Entity Extraction Is Critical for the Redaction of Documents

Entity Extraction, Risk Management

Entity Extraction is critical for the redaction of documents

Redaction Is Necessary to Protect Sensitive Information

Redaction (also known as data masking) is a process applied to documents in order to obscure any sensitive information that shouldn’t be revealed to readers. For example, the prosecutor in the 2020 election subversion case recently released documents concerning the case that did not contain the complete text: they had multiple redactions. Typically in a legal prosecution, redactions are made to conceal any information that could:

  • Compromise the investigation
  • Reveal grand jury material
  • Disclose law enforcement sources and methods
  • Compromise the personal privacy of individuals mentioned in documents.

In addition, during a discovery process large numbers of sometimes very lengthy documents have to be redacted.

Traditionally, officials have just blacked out with a pen or a magic marker sensitive portions of a document. Of late, specialized software tools for redaction have come on the market.

Manual Redaction Is Slow, Costly, and Boring

Everyone’s aware of redaction failures that occur, for example, when the redacted material can be simply cut and pasted to a different application to make it readable. A more fundamental problem with manual redaction is that it is slow, costly, and boring. In complex discovery processes, for example, hundreds or thousands of documents have to be redacted. Searching for sensitive information in a 400-page document using a manual redaction application is a process that will be extremely prone to error and take a long time. Expecting a human to catch every occurrence of, say, phone numbers is unrealistic.

Fortunately, there is a solution which greatly accelerates the redaction process and also ensures it is accurate and cost-effective: Entity Extraction (aka Named Entity Recognition or Named Entity Extraction).

How Entity Extraction Supports Accurate and Cost-Effective Redaction

Entity Extraction, an AI technology, automatically identifies key semantic concepts in unstructured text, such as names of people and organizations. It does this not by having a long list of names. Instead, it uses AI technologies and makes use of the textual context surrounding a name, looking for clues that indicate a name is present. Entity Extraction recognizes names dynamically – its most significant contribution is that it identifies names that have not been seen before.

Entity Extraction automatically identifies and marks up all entities in unstructured text at high speed with great accuracy. This allows a human redactor to focus more quickly on what might be sensitive material. Entities extracted include:

  • Person names
  • Organization names
  • Location names
  • Phone numbers
  • Email addresses
  • Physical addresses
  • Various numeric expressions such as social security numbers, license plate numbers, bank account numbers, credit card numbers, DoB, etc.

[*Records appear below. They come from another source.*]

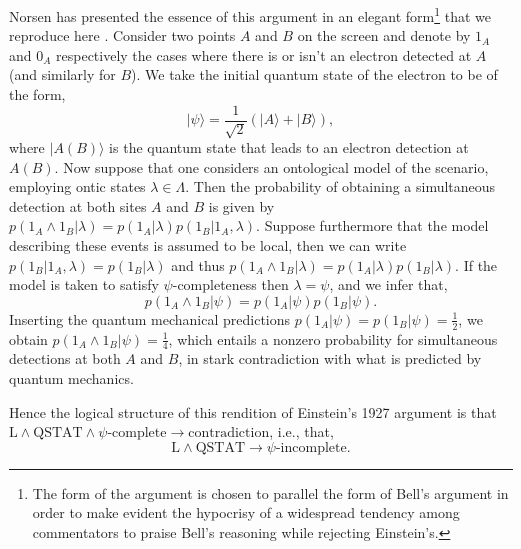 \documentclass[aps,nofootinbib,12pt]{revtex4-2}
\begin{document}
Norsen has presented the essence of this argument in an elegant
form\footnote{The form of the argument is chosen to parallel the
form of Bell's argument in order to make evident the hypocrisy of a
widespread tendency among commentators to praise Bell's reasoning
while rejecting Einstein's.} that we reproduce here
\cite{norsenboxes}. Consider two points $A$ and $B$ on the screen
and denote by $1_{A}$ and $0_{A}$ respectively the cases where there
is or isn't an electron detected at $A$ (and similarly for $B$). We
take the initial quantum state of the electron to be of the form,
\begin{equation}
|\psi\rangle=\frac{1}{\sqrt{2}}(|A\rangle + |B\rangle),
\end{equation}
where $|A(B)\rangle$ is the quantum state that leads to an electron
detection at $A(B)$. Now suppose that one considers an ontological
model of the scenario, employing ontic states $\lambda\in\Lambda$.
Then the probability of obtaining a simultaneous detection at both
sites $A$ and $B$ is given by $p(1_{A}\wedge
{1}_{B}|\lambda)=p(1_{A}|\lambda)p(1_{B}|1_{A},\lambda)$. Suppose
furthermore that the model describing these events is assumed to be
local, then we can write $p(1_{B}|1_{A},\lambda)=p(1_{B}|\lambda)$
and thus $p(1_{A}\wedge
{1}_{B}|\lambda)=p(1_{A}|\lambda)p(1_{B}|\lambda)$. If the model is
taken to satisfy $\psi$-completeness then $\lambda=\psi$, and we
infer that,
\begin{equation}
p(1_{A}\wedge{1}_{B}|\psi)=p(1_{A}|\psi)p(1_{B}|\psi).
\label{probs_local}
\end{equation}
Inserting the quantum mechanical predictions $p(1_{A}|\psi)=p(1_{B}
|\psi)=\frac{1}{2}$, we obtain
$p(1_{A}\wedge{1}_{B}|\psi)=\frac{1}{4}$, which entails a nonzero
probability for simultaneous detections at both $A$ and $B$, in
stark contradiction with what is predicted by quantum mechanics.

Hence the logical structure of this rendition of Einstein's 1927
argument is that
$\text{L}\wedge\text{QSTAT}\wedge\psi\text{-complete}
\rightarrow\text{contradiction}$, i.e., that,
\begin{equation}
\text{L}\wedge\text{QSTAT}\rightarrow\psi\text{-incomplete}.
\label{E1927_logical}
\end{equation}
\end{document}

Entity Extraction also links the full forms of names, which appear upon first mention in a document, to their shorter forms, which typically appear later, e.g., “John Donaldson” and “Donaldson” or “International Business Machines Corporation” and “IBM.” Entity Extraction is able to determine that “Donaldson” refers to the same individual as “John Donaldson,” and that if the latter needs to be redacted, so does the former. Furthermore, to keep the document coherent, short and long forms of names have to be replaced with a single stand-in label like PERSON1 or ORGANIZATION2. To accomplish this, it’s necessary to know which short and long forms refer to the same entity.

Here is an example of a partial (fictional) e-mail containing information in a legal case going through discovery:

“I spoke to Bob Hudson yesterday about the issue we’ve been worried about. Hudson told me that he had scrubbed the records thoroughly. This should help Acme Corporation and its subsidiary Buzz Corp. avoid any difficulties in the future. I’ll let Bill know that we’ve taken care of the problem.”

And here is a redacted version of the text. It is more readable than the kind of redaction where the sensitive information is just obscured, as the sensitive information has been semantically encoded by Entity Extraction:

“I spoke to PERSON1 yesterday about the issue we’ve been worried about. PERSON1 told me that he had scrubbed the records thoroughly. This should help ORGANIZATION1 and its subsidiary ORGANIZATION2 avoid any difficulties in the future. I’ll let PERSON2 know that we’ve taken care of the problem.”

Summary

In sum, then, Entity Extraction offers an effective way to reduce the time and expense associated with redaction. It enables faster and more accurate redaction of sensitive information by identifying and highlighting those elements which may need to be concealed. By semantically encoding what kind of entity is being mentioned, it makes the redacted text more readable. In this way, it dramatically reduces the time a human redactor needs to spend searching for the relevant elements.